AM has attracted interest for years from the sectors most reliant on the RF supply chain, and from aerospace/space companies, above all. Fortify itself has made the development of AM materials/hardware for RF devices one of its top priorities. In 2021, the Boston-based firm announced it was collaborating with Rogers Corporation — which recently had its acquisition by DuPont blocked by the Chinese government — to engineer dielectric materials for 3D printed RF devices.

Along with its specialization, Fortify is a natural choice for Lockheed Martin Ventures given that both companies are thoroughly plugged into the defense/intelligence procurement supply chain. Lockheed Martin is more or less synonymous with that market, while Fortify, for its part, received a strategic investment early in 2022 from US intelligence community venture capital fund In-Q-Tel. The startup also recently named Operation Warp Speed alum Lawrence Ganti as its CEO.

In a press release announcing Lockheed Martin Ventures’ strategic investment in Fortify, Ganti commented, “Each of Lockheed Martin’s business areas have been adopting additive technologies for mission critical systems at an aggressive rate. We’ve built and tested cutting edge antenna and radar systems that are great examples of how additive can create unique value in Aerospace, Defense, and Communications.” Josh Martin, Chief Product Officer and co-founder of Fortify, added, “The ventures team and the technical fellows have been helpful in providing direct feedback on how we can effectively navigate the A&D (aerospace and defense) sector.”
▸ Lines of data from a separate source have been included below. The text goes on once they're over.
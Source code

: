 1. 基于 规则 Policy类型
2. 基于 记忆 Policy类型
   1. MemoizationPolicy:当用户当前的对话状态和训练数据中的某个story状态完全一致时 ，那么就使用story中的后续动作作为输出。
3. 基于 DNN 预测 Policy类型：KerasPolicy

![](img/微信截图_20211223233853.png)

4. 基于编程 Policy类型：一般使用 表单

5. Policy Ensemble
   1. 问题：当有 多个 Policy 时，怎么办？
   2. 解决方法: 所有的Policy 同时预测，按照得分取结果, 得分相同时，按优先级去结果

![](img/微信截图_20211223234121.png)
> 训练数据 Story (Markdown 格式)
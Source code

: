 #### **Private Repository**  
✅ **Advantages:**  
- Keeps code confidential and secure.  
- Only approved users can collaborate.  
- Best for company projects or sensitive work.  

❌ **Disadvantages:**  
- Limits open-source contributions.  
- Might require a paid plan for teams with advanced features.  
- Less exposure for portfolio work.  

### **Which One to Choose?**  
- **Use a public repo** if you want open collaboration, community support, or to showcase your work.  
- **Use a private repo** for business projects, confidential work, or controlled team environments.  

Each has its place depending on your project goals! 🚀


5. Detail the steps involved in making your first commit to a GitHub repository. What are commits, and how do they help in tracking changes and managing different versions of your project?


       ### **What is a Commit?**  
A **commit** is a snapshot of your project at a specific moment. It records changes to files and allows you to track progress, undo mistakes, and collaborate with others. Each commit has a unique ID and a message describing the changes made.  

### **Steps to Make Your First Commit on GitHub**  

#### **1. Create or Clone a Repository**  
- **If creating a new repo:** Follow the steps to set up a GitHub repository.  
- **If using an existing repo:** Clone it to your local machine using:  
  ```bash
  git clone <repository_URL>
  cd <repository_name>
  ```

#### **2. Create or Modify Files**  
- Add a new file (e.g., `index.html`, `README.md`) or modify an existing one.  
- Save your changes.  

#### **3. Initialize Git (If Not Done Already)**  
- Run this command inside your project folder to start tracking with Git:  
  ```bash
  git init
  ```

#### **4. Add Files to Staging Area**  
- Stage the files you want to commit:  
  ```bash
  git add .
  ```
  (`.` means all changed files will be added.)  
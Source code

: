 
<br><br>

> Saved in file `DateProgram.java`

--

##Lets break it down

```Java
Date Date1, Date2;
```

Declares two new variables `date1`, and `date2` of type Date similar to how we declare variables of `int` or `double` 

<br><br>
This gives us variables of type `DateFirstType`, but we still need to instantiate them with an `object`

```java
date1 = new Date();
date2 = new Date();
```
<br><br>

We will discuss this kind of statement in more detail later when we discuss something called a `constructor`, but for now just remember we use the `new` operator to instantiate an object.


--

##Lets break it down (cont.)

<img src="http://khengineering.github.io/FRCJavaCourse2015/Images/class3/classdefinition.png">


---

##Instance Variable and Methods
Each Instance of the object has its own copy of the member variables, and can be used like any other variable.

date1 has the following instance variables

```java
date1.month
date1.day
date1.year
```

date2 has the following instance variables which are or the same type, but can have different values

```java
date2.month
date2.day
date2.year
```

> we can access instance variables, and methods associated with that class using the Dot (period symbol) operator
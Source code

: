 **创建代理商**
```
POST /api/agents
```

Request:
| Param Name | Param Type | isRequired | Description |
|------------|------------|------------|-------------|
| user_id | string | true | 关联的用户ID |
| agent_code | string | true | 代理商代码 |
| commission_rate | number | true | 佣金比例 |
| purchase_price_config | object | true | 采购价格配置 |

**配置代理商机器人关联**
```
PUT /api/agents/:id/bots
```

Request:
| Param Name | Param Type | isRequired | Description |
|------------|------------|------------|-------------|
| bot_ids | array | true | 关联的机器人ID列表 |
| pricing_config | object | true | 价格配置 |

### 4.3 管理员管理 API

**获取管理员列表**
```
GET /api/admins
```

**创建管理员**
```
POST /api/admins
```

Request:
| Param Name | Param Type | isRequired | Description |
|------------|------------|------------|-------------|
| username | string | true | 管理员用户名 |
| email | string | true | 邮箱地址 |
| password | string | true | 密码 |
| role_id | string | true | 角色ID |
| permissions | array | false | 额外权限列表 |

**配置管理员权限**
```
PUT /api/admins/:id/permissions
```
Already, four different business units under the Lockheed Martin umbrella — Aeronautics, Rotary and Mission Systems (RMS), Missiles and Fire Control (MFC), and Space — are planning to deploy Fortify’s platform in their operations. Considering Lockheed Martin’s role as a founding member of the Biden administration’s AM Forward initiative, it is likely that Fortify will gain increasing steam with AM service bureaus over the next couple of years.

Fortify provides an instructive example regarding the intricacies involved in defense- and government-backed buildups of advanced manufacturing ecosystems. Despite the company’s focus on military applications for AM, Fortify’s know-how in printed RF devices and electronics have put it in a position to market its product lines to all manufacturing sectors with a healthy demand for sensors: which, in the IoT era, basically means all manufacturing sectors.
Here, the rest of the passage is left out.